Saved data entries
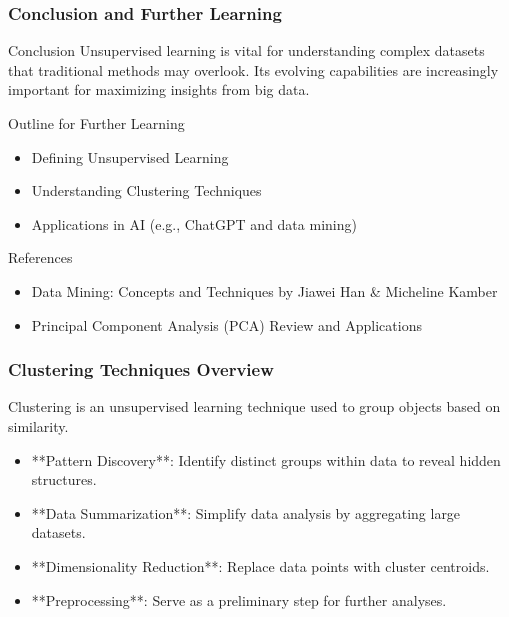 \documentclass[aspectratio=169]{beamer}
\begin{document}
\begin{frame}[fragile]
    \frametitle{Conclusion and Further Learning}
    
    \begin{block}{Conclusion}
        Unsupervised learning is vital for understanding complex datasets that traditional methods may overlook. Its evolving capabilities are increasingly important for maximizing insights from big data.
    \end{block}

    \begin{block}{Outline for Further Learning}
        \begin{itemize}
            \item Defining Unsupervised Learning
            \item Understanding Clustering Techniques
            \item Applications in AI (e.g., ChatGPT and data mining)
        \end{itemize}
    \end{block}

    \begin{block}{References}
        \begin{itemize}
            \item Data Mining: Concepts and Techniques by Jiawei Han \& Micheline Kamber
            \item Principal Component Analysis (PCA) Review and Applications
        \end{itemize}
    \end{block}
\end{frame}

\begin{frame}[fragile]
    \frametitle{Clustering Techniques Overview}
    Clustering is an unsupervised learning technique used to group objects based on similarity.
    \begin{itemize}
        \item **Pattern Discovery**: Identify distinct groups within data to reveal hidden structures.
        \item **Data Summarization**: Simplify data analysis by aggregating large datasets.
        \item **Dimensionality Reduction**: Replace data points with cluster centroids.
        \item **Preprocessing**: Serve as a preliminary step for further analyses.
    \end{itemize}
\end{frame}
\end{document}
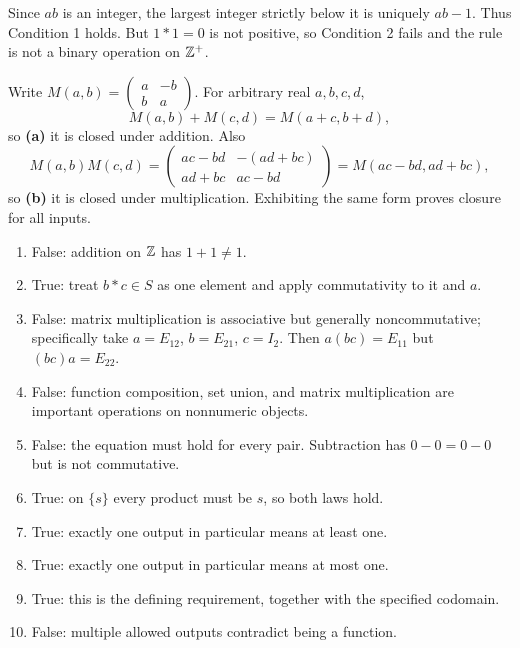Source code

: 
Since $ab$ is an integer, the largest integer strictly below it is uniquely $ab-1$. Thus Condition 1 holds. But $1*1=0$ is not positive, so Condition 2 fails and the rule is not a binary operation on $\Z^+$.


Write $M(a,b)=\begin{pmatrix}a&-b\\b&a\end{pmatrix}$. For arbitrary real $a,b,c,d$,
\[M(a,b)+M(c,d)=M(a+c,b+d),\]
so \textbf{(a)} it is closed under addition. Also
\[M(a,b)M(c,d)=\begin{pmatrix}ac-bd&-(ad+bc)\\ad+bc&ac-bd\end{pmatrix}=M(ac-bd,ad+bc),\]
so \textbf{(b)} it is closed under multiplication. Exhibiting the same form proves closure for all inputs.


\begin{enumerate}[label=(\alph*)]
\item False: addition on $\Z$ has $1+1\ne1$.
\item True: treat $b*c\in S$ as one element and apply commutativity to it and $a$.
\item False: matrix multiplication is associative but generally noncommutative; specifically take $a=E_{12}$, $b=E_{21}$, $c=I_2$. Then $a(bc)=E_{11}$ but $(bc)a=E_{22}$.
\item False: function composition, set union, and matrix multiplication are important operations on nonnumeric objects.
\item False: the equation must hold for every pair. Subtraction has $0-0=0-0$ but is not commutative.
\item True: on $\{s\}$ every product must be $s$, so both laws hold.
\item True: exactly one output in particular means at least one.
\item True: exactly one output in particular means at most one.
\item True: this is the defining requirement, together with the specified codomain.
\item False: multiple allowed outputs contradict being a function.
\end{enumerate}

• _What is expected_
Among the lines above, please find those with "True" and copy them.

• _Response area_
\item True: treat $b*c\in S$ as one element and apply commutativity to it and $a$.
\item True: on $\{s\}$ every product must be $s$, so both laws hold.
\item True: exactly one output in particular means at least one.
\item True: exactly one output in particular means at most one.
\item True: this is the defining requirement, together with the specified codomain.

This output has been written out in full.